Ball has no evidence of tampering: Waqar
"There were 30-odd cameras... I saw the ball and there was nothing wrong," says Pak coach.india Updated: Sep 23, 2006 15:47 IST
Pakistan's bowling coach Waqar Younis has asserted that the ball that was the source of the Oval Test controversy bore no evidence of tampering.
"I went straight into the referee's room and asked to see the ball. There was nothing wrong ... I promise you, there was nothing wrong with it," Younis was quoted as saying in Sydney Morning Herald.
"There were 30-odd cameras at the ground that didn't see anything. So you would think that there had to be something wrong with the ball for Darell (Hair) to do what he did.
"But I promise. I saw the ball and there was nothing wrong with it."
Pakistan forfeited the Oval Test against England last month after Australian umpire Hair penalised them five runs for ball tampering on the fourth day of the match.
Captain Inzamam-ul Haq was subsequently charged with ball tampering and bringing the game to disrepute and faced a ban of upto four Tests or eight one-dayers.
His hearing is set for September 27-28 in London.
Younis denied he was instrumental in Pakistan's refusal to take the field after tea, leading to the forfeiture.
"I don't think anyone really expected it to aggravate so much," he said.

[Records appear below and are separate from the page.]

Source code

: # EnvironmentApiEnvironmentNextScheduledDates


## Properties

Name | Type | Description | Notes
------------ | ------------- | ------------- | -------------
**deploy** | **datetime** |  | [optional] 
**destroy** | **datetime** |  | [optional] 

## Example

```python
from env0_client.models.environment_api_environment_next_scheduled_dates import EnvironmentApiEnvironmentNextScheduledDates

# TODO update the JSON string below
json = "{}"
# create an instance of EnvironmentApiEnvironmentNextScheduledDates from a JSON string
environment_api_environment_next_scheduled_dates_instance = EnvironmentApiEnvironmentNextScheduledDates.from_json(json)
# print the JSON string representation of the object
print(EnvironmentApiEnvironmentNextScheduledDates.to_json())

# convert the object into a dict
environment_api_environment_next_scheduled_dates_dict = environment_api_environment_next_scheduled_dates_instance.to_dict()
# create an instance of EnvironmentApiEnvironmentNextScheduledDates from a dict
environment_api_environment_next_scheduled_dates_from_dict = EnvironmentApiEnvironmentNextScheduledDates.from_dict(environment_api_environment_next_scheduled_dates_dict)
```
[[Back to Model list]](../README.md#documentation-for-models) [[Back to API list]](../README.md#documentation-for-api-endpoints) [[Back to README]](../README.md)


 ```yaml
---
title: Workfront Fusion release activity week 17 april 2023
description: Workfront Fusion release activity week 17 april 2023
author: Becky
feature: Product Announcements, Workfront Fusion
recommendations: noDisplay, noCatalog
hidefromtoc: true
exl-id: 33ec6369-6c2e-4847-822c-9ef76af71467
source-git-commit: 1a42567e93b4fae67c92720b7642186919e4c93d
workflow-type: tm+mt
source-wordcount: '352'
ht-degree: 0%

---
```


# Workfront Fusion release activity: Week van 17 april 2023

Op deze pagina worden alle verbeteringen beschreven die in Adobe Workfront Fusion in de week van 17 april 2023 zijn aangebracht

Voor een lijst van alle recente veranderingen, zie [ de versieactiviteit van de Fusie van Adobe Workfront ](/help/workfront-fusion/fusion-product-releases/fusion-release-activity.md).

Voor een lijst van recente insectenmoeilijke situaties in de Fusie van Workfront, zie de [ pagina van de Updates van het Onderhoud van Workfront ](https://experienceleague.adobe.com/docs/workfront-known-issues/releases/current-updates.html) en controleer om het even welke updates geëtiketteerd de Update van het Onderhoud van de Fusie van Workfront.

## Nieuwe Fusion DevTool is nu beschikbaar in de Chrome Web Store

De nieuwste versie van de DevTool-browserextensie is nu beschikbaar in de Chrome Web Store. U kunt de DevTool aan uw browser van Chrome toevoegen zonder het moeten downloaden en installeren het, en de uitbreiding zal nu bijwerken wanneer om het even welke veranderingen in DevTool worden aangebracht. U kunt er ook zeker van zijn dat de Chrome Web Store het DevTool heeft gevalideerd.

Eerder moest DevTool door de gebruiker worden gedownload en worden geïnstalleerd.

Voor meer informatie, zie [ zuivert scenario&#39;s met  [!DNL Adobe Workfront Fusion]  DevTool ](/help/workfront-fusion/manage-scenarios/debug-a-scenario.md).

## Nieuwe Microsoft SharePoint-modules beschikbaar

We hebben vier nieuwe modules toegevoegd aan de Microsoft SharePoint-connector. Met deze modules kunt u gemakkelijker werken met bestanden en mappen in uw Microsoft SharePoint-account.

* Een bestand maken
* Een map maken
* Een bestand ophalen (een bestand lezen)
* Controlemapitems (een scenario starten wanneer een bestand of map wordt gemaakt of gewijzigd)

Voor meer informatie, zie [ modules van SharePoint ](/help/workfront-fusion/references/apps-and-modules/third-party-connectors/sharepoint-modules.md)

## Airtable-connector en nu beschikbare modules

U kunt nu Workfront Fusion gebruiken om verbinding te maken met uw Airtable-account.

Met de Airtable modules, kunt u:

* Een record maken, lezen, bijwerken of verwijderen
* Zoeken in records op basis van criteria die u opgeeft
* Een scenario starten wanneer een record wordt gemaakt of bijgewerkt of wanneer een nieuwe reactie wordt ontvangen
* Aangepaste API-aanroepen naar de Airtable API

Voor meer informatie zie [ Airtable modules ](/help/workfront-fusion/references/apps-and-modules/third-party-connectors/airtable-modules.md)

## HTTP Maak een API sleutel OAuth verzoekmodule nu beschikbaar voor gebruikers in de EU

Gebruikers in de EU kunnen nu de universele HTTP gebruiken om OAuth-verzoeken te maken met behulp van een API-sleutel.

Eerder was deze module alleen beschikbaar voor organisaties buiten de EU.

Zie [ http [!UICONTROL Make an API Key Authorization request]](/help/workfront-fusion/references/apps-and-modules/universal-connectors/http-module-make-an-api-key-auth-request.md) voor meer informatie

"When we came back at the tea break, Inzy and the whole team were asking, 'why did Hair do it?'
"There was no evidence, so the team and the management decided not to carry on for the time being.
Younis, a former captain and an express fast bowler who took 373 wickets in Tests and 416 in ODIs, himself was banned for one match for ball tampering during a one-dayer against South Africa in 2000.
The 34-year-old maintained he was innocent. "It was part of the game in the 50s, 60s and 70s. It has always been there," he said.
"No one was penalised back then. I was fined, and it wasn't the best feeling. I didn't do it, but they penalised me straight away."